◆ PROBLEM DESCRIPTION
Apart from the pictures, write out the records that follow exactly.

━━━━━━━━

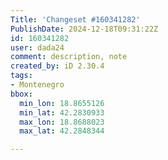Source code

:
 ```yaml
---
Title: 'Changeset #160341282'
PublishDate: 2024-12-18T09:31:22Z
id: 160341282
user: dada24
comment: description, note
created_by: iD 2.30.4
tags:
- Montenegro
bbox:
  min_lon: 18.8655126
  min_lat: 42.2830933
  max_lon: 18.8688023
  max_lat: 42.2848344

---
```

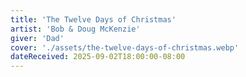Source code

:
 ```yaml
---
title: 'The Twelve Days of Christmas'
artist: 'Bob & Doug McKenzie'
giver: 'Dad'
cover: './assets/the-twelve-days-of-christmas.webp'
dateReceived: 2025-09-02T18:00:00-08:00
---
```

━━━━━━━━

◆ EXERCISE RESULT
Source code

:
 ```yaml
---
Title: 'Changeset #160341282'
PublishDate: 2024-12-18T09:31:22Z
id: 160341282
user: dada24
comment: description, note
created_by: iD 2.30.4
tags:
- Montenegro
bbox:
  min_lon: 18.8655126
  min_lat: 42.2830933
  max_lon: 18.8688023
  max_lat: 42.2848344

---
```

Source code

:
 ```yaml
---
title: 'The Twelve Days of Christmas'
artist: 'Bob & Doug McKenzie'
giver: 'Dad'
cover: './assets/the-twelve-days-of-christmas.webp'
dateReceived: 2025-09-02T18:00:00-08:00
---
```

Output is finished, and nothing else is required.